An often-overlooked consideration is that the smaller the computer, the more heat it generates. Heat is the number one enemy of computers, and since many dentists will place their computers inside a cabinet at the 12 o’clock position, having proper ventilation is absolutely critical. Dell has a line of Small Form Factor computers that are ideal for dental operatories.
The choice of image software will dictate which systems are compatible. Digital radiography is the hot technology at this time, due to many factors. For those that can afford it, cone beam 3-D systems are all the rage. The dentists who have digital radiography report more efficiency by having the ability to take and view images more rapidly, better diagnostics, cost savings by the elimination of film and chemicals, and higher case acceptance through patient co-diagnosis of dental needs. All systems have pros and cons, and dentists will have to evaluate each system based on a set of standards that are important to that practice. For some dentists, it might be image quality. For others, it may be the systems’ cost, the sensor warranty, the company’s reputation, or sensor compatibility with existing image management software. Keep in mind that intraoral cameras are still an excellent addition to any office since they allow patients to see the things that typically only a practitioner could see.
With a chartless practice, protecting the data is absolutely crucial to prevent data loss due to malware or user errors. Every office, at a minimum, should be using antivirus software to protect against the multitude of known viruses and worms, a firewall to protect against hackers who try to infiltrate the network, and have an easy-to-verify back-up protocol in place to be able to recover from any disaster. The different backup protocols are as varied as the number of offices, but it is crucial that the backup is taken offsite daily and can be restored in a quick manner. Online backup is now a reality and a very viable option for many practices that want a true set-it-and-forget-it system for their daily backup.

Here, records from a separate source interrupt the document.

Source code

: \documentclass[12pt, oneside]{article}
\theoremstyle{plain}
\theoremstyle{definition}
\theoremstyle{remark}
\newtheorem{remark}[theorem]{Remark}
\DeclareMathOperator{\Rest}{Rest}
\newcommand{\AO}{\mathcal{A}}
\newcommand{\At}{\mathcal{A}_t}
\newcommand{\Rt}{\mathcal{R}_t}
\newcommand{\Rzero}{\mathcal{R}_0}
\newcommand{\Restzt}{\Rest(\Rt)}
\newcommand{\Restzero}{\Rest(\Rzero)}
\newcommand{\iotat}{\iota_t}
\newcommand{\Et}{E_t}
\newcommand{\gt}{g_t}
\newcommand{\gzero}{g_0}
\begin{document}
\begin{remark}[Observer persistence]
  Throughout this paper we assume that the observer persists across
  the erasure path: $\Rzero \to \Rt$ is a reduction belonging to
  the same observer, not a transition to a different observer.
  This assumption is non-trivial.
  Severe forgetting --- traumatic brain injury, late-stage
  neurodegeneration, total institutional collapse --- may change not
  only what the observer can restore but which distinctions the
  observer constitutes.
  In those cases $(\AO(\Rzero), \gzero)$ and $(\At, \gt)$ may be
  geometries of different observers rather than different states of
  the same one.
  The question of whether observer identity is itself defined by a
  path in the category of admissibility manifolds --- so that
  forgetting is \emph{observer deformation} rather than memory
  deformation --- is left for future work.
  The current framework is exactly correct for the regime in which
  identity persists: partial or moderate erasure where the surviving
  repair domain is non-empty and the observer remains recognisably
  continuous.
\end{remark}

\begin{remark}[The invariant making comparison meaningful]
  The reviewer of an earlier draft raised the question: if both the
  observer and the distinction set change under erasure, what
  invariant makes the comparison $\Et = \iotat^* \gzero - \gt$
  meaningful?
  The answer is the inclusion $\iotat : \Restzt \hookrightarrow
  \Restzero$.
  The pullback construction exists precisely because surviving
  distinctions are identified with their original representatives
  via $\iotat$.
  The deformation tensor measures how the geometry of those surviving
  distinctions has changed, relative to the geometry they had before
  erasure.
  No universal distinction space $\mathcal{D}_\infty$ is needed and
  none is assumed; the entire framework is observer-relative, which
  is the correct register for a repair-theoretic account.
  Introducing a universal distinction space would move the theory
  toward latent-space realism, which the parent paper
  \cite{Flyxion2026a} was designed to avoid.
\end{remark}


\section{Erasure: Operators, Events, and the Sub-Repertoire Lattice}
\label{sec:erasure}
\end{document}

For offices that wish to be chartless or paperless, it’s crucial to evaluate all the systems that need to be replaced with a digital counterpart, and to take a systematic approach to adding these new systems to the practice. Most offices would be well-advised to replace one system at a time and get comfortable with this new system before adding new technologies to the practice. The typical practice will take 6 to 18 months to transition from a paper-based office to a chartless one, but the journey will be well worth the reward at the end.